• [The task]:
An exact copy of all the lines below is required, with every image left out.

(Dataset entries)
────────────────────────────────────────

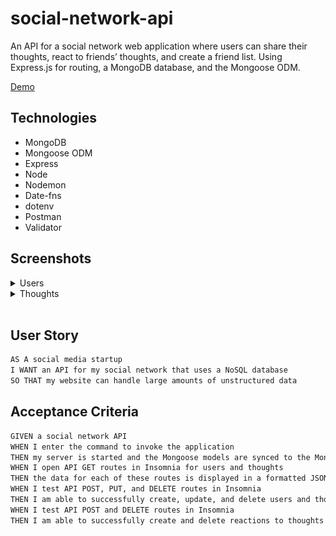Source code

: # social-network-api

An API for a social network web application where users can share their thoughts, react to friends’ thoughts, and create a friend list. Using Express.js for routing, a MongoDB database, and the Mongoose ODM.

[Demo](https://drive.google.com/file/d/1nzQcFIwDrSmo95g4HgRDpLq7Lse1V0mB/view?usp=sharing)

## Technologies

- MongoDB
- Mongoose ODM
- Express
- Node
- Nodemon
- Date-fns
- dotenv
- Postman
- Validator

## Screenshots

<details>
<summary>Users</summary>

![users](screenshots/users.png)

</details>

<details>
<summary>Thoughts</summary>

![thoughts](screenshots/thoughts.png)

</details>

</br>

## User Story

```md
AS A social media startup
I WANT an API for my social network that uses a NoSQL database
SO THAT my website can handle large amounts of unstructured data
```

## Acceptance Criteria

```md
GIVEN a social network API
WHEN I enter the command to invoke the application
THEN my server is started and the Mongoose models are synced to the MongoDB database
WHEN I open API GET routes in Insomnia for users and thoughts
THEN the data for each of these routes is displayed in a formatted JSON
WHEN I test API POST, PUT, and DELETE routes in Insomnia
THEN I am able to successfully create, update, and delete users and thoughts in my database
WHEN I test API POST and DELETE routes in Insomnia
THEN I am able to successfully create and delete reactions to thoughts and add and remove friends to a user’s friend list
```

────────────────────────────────────────

• [Result of this exercise]:
Source code

: # social-network-api

An API for a social network web application where users can share their thoughts, react to friends’ thoughts, and create a friend list. Using Express.js for routing, a MongoDB database, and the Mongoose ODM.

[Demo](https://drive.google.com/file/d/1nzQcFIwDrSmo95g4HgRDpLq7Lse1V0mB/view?usp=sharing)

## Technologies

- MongoDB
- Mongoose ODM
- Express
- Node
- Nodemon
- Date-fns
- dotenv
- Postman
- Validator

## Screenshots

<details>
<summary>Users</summary>

![users](screenshots/users.png)

</details>

<details>
<summary>Thoughts</summary>

![thoughts](screenshots/thoughts.png)

</details>

</br>

## User Story

```md
AS A social media startup
I WANT an API for my social network that uses a NoSQL database
SO THAT my website can handle large amounts of unstructured data
```

## Acceptance Criteria

```md
GIVEN a social network API
WHEN I enter the command to invoke the application
THEN my server is started and the Mongoose models are synced to the MongoDB database
WHEN I open API GET routes in Insomnia for users and thoughts
THEN the data for each of these routes is displayed in a formatted JSON
WHEN I test API POST, PUT, and DELETE routes in Insomnia
THEN I am able to successfully create, update, and delete users and thoughts in my database
WHEN I test API POST and DELETE routes in Insomnia
THEN I am able to successfully create and delete reactions to thoughts and add and remove friends to a user’s friend list
```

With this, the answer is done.